Scan the entries below and return each line that contains "Open".

── RECORDS PROVIDED

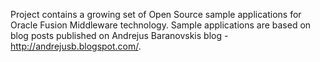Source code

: Project contains a growing set of Open Source sample applications for Oracle Fusion Middleware technology. Sample applications are based on blog posts published on Andrejus Baranovskis blog - http://andrejusb.blogspot.com/.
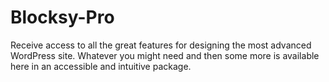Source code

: # Blocksy-Pro
Receive access to all the great features for designing the most advanced WordPress site. Whatever you might need and then some more is available here in an accessible and intuitive package.
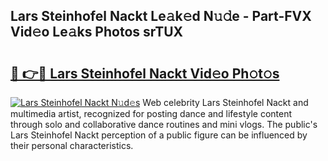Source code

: ## Lars Steinhofel Nackt Le𝚊k𝚎d N𝚞𝚍e - Part-FVX Vid𝚎o Le𝚊ks Photos srTUX

# <h2><a href="http://fb5118p.evod.top/?m=Lars+Steinhofel+Nackt">🔗 👉🔴 Lars Steinhofel Nackt Vid𝚎o Ph𝚘t𝚘s</a></h2>

[![Lars Steinhofel Nackt N𝚞d𝚎s](https://i.imgur.com/8V9OHl7.gif)](http://fb5118p.evod.top/?m=Lars+Steinhofel+Nackt)
Web celebrity Lars Steinhofel Nackt and multimedia artist, recognized for posting dance and lifestyle content through solo and collaborative dance routines and mini vlogs. The public's Lars Steinhofel Nackt perception of a public figure can be influenced by their personal characteristics. 
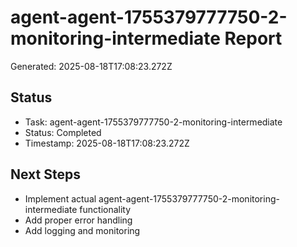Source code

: # agent-agent-1755379777750-2-monitoring-intermediate Report

Generated: 2025-08-18T17:08:23.272Z

## Status
- Task: agent-agent-1755379777750-2-monitoring-intermediate
- Status: Completed
- Timestamp: 2025-08-18T17:08:23.272Z

## Next Steps
- Implement actual agent-agent-1755379777750-2-monitoring-intermediate functionality
- Add proper error handling
- Add logging and monitoring
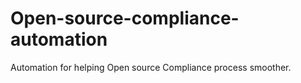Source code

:# Open-source-compliance-automation
Automation for helping Open source Compliance process smoother.
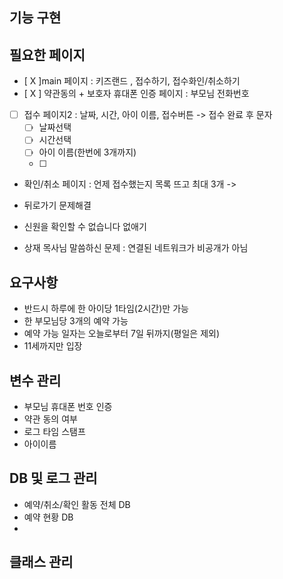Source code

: ## 기능 구현




## 필요한 페이지
- [ X ]main 페이지 : 키즈랜드 , 접수하기, 접수화인/취소하기
- [ X ] 약관동의 + 보호자 휴대폰 인증 페이지 : 부모님 전화번호
- [  ] 접수 페이지2 : 날짜, 시간, 아이 이름, 접수버튼 -> 접수 완료 후 문자
    - [ ] 날짜선택 
    - [ ] 시간선택 
    - [ ] 아이 이름(한번에 3개까지)
    - [ ]
- 확인/취소 페이지 : 언제 접수했는지 목록 뜨고 최대 3개 -> 

- 뒤로가기 문제해결
- 신원을 확인할 수 없습니다 없애기
- 상재 목사님 말씀하신 문제 : 연결된 네트워크가 비공개가 아님

## 요구사항
- 반드시 하루에 한 아이당 1타임(2시간)만 가능
- 한 부모님당 3개의 예약 가능
- 예약 가능 일자는 오늘로부터 7일 뒤까지(평일은 제외)
- 11세까지만 입장

## 변수 관리
- 부모님 휴대폰 번호 인증
- 약관 동의 여부
- 로그 타임 스탬프
- 아이이름


## DB 및 로그 관리
- 예약/취소/확인 활동 전체 DB
- 예약 현황 DB
- 



## 클래스 관리 

## 
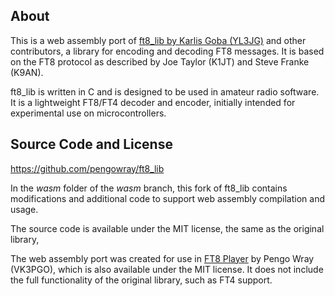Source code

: ## About 

This is a web assembly port of [ft8_lib by Karlis Goba (YL3JG)](https://github.com/kgoba/ft8_lib) and other contributors, a library for encoding and decoding FT8 messages. It is based on the FT8 protocol as described by Joe Taylor (K1JT) and Steve Franke (K9AN).

ft8_lib is written in C and is designed to be used in amateur radio software. It is a lightweight FT8/FT4 decoder and encoder, initially intended for experimental use on microcontrollers.

## Source Code and License

https://github.com/pengowray/ft8_lib

In the _wasm_ folder of the _wasm_ branch, this fork of ft8_lib contains modifications and additional code to support web assembly compilation and usage.

The source code is available under the MIT license, the same as the original library,

The web assembly port was created for use in [FT8 Player](https://pengowray.github.io/) by Pengo Wray (VK3PGO), which is also available under the MIT license. It does not include the full functionality of the original library, such as FT4 support.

────

> _ANSWER FOR THE TASK_
: Project contains a growing set of Open Source sample applications for Oracle Fusion Middleware technology. Sample applications are based on blog posts published on Andrejus Baranovskis blog - http://andrejusb.blogspot.com/.
:# Open-source-compliance-automation
Automation for helping Open source Compliance process smoother.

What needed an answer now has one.